紀州釣りとは、はるか昔に和歌山県・紀州地方で発祥した釣りで、主にクロダイをターゲットとして狙う釣りだ。メインシーズンは地域にもよるが、6月から翌年1月になる。現在ではウキダンゴ釣りと名を変えて発展しており、今回はそのウキダンゴ釣りの基本的なノウハウを紹介したい。
(アイキャッチ画像提供:週刊つりニュース中部版 佐々木博司)
ステップ5:タナの設定
これが最後のステップのタナの設定。

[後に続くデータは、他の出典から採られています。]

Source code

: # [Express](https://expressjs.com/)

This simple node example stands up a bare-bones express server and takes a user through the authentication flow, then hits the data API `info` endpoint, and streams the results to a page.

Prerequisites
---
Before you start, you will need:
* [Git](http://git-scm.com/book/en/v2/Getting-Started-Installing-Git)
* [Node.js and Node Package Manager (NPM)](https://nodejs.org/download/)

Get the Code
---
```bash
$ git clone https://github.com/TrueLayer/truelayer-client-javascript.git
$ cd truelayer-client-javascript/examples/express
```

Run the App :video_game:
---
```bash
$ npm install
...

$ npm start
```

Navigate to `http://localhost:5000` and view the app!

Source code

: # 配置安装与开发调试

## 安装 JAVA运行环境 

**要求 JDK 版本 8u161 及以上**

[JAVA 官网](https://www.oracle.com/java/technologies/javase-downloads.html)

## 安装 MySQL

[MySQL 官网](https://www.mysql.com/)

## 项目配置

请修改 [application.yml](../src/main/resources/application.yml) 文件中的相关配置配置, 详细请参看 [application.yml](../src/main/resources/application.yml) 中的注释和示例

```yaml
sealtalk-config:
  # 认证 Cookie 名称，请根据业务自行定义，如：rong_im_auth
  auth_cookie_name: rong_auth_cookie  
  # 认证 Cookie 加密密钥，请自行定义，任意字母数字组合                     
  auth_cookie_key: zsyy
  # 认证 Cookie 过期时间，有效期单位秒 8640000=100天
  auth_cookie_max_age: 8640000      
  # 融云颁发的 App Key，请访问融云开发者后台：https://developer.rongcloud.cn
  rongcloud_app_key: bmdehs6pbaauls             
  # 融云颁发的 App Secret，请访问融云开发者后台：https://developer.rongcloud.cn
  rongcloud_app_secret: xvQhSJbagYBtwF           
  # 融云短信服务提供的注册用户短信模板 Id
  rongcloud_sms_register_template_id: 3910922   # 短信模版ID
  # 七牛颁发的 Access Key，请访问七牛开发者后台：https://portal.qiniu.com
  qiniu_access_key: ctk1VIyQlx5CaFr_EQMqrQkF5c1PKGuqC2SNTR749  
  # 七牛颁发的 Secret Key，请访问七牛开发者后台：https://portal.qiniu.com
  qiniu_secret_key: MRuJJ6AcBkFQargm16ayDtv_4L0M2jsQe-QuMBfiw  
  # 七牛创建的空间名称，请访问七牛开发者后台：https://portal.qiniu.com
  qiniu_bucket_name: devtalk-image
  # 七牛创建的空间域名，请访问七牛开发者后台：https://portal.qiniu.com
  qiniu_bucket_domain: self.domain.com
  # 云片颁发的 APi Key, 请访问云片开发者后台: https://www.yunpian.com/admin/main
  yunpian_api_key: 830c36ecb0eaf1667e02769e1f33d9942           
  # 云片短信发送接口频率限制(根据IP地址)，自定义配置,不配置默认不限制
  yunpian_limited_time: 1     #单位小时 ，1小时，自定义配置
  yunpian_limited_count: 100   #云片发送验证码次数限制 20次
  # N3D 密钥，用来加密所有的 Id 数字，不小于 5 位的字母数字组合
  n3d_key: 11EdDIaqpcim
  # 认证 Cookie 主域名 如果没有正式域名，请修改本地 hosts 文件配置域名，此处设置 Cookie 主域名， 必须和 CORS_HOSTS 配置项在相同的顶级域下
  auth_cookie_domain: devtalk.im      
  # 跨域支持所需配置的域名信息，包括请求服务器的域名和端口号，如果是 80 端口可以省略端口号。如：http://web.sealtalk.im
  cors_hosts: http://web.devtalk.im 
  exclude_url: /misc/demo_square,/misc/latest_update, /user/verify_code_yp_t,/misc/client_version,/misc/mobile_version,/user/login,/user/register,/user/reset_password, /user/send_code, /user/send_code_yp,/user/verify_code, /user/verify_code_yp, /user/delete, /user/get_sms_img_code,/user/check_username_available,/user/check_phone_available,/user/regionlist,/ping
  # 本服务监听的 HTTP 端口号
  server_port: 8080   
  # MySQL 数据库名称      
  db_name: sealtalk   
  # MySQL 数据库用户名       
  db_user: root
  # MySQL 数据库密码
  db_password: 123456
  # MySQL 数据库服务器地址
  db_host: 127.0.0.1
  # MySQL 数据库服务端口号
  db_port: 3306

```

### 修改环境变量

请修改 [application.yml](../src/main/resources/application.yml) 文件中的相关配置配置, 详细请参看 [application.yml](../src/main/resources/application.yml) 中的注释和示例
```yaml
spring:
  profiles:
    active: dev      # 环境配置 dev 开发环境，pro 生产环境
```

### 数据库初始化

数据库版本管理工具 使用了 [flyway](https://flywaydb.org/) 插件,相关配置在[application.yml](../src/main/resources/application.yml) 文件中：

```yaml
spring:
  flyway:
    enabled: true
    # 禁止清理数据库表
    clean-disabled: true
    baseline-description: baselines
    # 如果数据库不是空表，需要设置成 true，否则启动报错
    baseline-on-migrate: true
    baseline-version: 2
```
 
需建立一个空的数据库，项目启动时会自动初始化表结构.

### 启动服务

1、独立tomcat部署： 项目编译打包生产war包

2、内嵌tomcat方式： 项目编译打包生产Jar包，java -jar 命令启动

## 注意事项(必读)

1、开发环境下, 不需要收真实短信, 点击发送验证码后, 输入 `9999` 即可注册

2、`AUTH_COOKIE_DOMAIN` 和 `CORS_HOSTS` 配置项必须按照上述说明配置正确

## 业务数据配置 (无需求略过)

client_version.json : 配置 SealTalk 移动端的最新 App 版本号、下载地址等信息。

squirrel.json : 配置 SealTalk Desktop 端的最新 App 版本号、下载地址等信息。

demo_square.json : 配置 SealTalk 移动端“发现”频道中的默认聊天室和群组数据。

この釣りにおいて最も重要な設定で、いくらダンゴとさしエサの使い分けが良くても、タナが狂っていると結果が出ない。逆に言えば、ダンゴの握り加減とタナが合っていれば、あなたはその日堤防のヒーローになれるだろう。
では、ここから具体的にタナの設定について説明していく。この釣りは海底にいるクロダイを狙うので、基本的に水深5mであればウキ下のタナは5mとなる。
潮流を考慮した調整方法
しかし、大体の海は潮の干満で流れが生じてしまうため、ダンゴからさしエサが出るまでの時間、仮に1分くらいとしたら、その1分の間に潮の流れに押されてウキが沈み、さしエサがダンゴから出るころには水面下1mほど沈んでいる状態になる。

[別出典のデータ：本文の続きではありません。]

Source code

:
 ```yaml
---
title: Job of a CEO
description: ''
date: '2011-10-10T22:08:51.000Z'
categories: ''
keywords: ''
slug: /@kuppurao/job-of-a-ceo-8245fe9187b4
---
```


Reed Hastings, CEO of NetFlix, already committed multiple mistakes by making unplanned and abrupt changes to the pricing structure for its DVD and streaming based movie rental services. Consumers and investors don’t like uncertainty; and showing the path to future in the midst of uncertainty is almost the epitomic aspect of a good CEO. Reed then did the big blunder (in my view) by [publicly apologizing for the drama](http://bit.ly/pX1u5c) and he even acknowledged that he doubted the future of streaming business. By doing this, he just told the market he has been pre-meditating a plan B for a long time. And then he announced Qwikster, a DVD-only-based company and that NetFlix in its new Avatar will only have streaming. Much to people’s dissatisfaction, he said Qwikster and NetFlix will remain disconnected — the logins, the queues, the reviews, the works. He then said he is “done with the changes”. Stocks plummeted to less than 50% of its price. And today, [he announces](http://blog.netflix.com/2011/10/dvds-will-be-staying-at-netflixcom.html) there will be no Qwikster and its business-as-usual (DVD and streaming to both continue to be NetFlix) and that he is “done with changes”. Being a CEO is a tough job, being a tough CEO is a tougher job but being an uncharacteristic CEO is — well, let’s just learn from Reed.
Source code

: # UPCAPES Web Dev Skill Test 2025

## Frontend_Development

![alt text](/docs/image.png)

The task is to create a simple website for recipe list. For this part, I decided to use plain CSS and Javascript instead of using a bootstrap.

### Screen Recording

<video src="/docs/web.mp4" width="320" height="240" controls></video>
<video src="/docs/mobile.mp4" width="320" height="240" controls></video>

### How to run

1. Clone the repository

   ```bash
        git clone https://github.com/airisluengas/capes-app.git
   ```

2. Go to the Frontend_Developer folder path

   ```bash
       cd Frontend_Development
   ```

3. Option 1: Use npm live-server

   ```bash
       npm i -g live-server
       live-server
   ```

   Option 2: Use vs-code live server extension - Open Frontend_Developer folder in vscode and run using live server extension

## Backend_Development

銀鱗に心が踊る瞬間(提供:週刊つりニュース中部版 佐々木博司)そうなると、ダンゴからさしエサが出るときウキは勢いよく浮上してくるため、その先に付いているさしエサも必然的に勢いよく引っ張られ、さしエサが不自然な動きをしてしまう。こうなると、警戒心の強いクロダイは、まずさしエサを捕食しない。
ではどうしたら良いか。答えはウキ止めイトをさらに深い側へズラすのだ。水深5mの場合、6mほどにタナを深くする。そうすると、仕掛けが斜めになるためウキに掛かる横の力が軽減し、ウキが潮流の影響を受けづらくなり流れに負けて沈むことが軽減される。
さしエサがダンゴから出る瞬間も、ウキがさしエサを引っ張ることが軽減されるので、自然な動きでさしエサが抜け出ることになる。それができれば大チャンスの到来だ。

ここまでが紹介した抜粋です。